The homeland that Britain said it would set aside consisted of all of what is now Israel and all of what was then the nation of Jordan -- the whole thing. That was what Britain promised to give the Jews in 1917. In the beginning, there was some Arab support for this action. There was not a huge Arab population in the land at that time, and there is a reason for that. The land was not able to sustain a large population of people. It just did not have the development it needed to handle those people, and nobody really wanted this land. It was considered to be worthless land.

Mark Twain -- Samuel Clemens -- took a tour of Palestine in 1867. This is how he described that land. We are talking about Israel now. He said: "A desolate country whose soil is rich enough but is given over wholly to weeds.
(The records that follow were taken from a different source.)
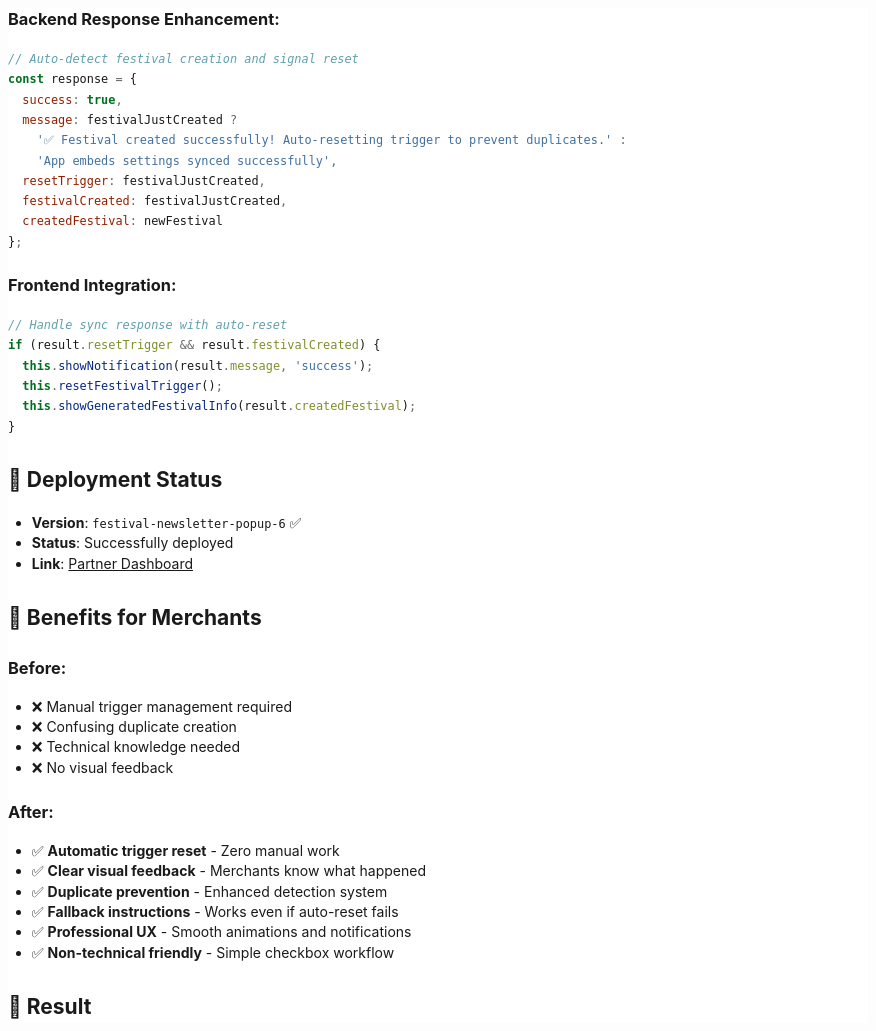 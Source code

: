 ### **Backend Response Enhancement**:
```javascript
// Auto-detect festival creation and signal reset
const response = {
  success: true,
  message: festivalJustCreated ? 
    '✅ Festival created successfully! Auto-resetting trigger to prevent duplicates.' : 
    'App embeds settings synced successfully',
  resetTrigger: festivalJustCreated,
  festivalCreated: festivalJustCreated,
  createdFestival: newFestival
};
```

### **Frontend Integration**:
```javascript
// Handle sync response with auto-reset
if (result.resetTrigger && result.festivalCreated) {
  this.showNotification(result.message, 'success');
  this.resetFestivalTrigger();
  this.showGeneratedFestivalInfo(result.createdFestival);
}
```

## 🚀 **Deployment Status**

- **Version**: `festival-newsletter-popup-6` ✅ 
- **Status**: Successfully deployed
- **Link**: [Partner Dashboard](https://partners.shopify.com/4325580/apps/259687415809/versions/649397305345)

## 🎯 **Benefits for Merchants**

### **Before**:
- ❌ Manual trigger management required
- ❌ Confusing duplicate creation
- ❌ Technical knowledge needed
- ❌ No visual feedback

### **After**:
- ✅ **Automatic trigger reset** - Zero manual work
- ✅ **Clear visual feedback** - Merchants know what happened
- ✅ **Duplicate prevention** - Enhanced detection system
- ✅ **Fallback instructions** - Works even if auto-reset fails
- ✅ **Professional UX** - Smooth animations and notifications
- ✅ **Non-technical friendly** - Simple checkbox workflow

## 🎉 **Result**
A silent, mournful expanse. We never saw a human being on the whole route. There was hardly a tree or a shrub anywhere. Even the olive and the cactus, those fast friends of a worthless soil, had almost deserted the country."

Where was this great Palestinian nation? It did not exist. It was not there. Palestinians were not there. Palestine was a region named by the Romans, but at that time it was under the control of Turkey, and there was no large mass of people there because the land would not support them.

This is the report that the Palestinian Royal Commission, created by the British, made. It quotes an account of the conditions on the coastal plain along the Mediterranean Sea in 1913. The Palestinian Royal Commission said:

"The road leading from Gaza to the north was only a summer track, suitable for transport by camels or carts. No orange groves, orchards or vineyards were to be seen until one reached the Yavnev village. Houses were mud. Schools did not exist. The western part toward the sea was almost a desert. The villages in this area were few and thinly populated. Many villages were deserted by their inhabitants."

That was 1913.

The French author Voltaire described Palestine as "a hopeless, dreary place." In short, under the Turks the land suffered from neglect and low population. That is a historic fact. The nation became populated by both Jews and Arabs because the land came to prosper when Jews came back and began to reclaim it. If there had never been any archaeological evidence to support the rights of the Israelis to the territory, it is also important to recognize that other nations in the area have no longstanding claim to the country either.

Did you know that Saudi Arabia was not created until 1913, Lebanon until 1920? Iraq did not exist as a nation until 1932, Syria until 1941. The borders of Jordan were established in 1946 and Kuwait in 1961. Any of these nations that would say Israel is only a recent arrival would have to deny their own rights as recent arrivals as well. They did not exist as countries. They were all under the control of the Turks.

Historically, Israel gained its independence in 1948.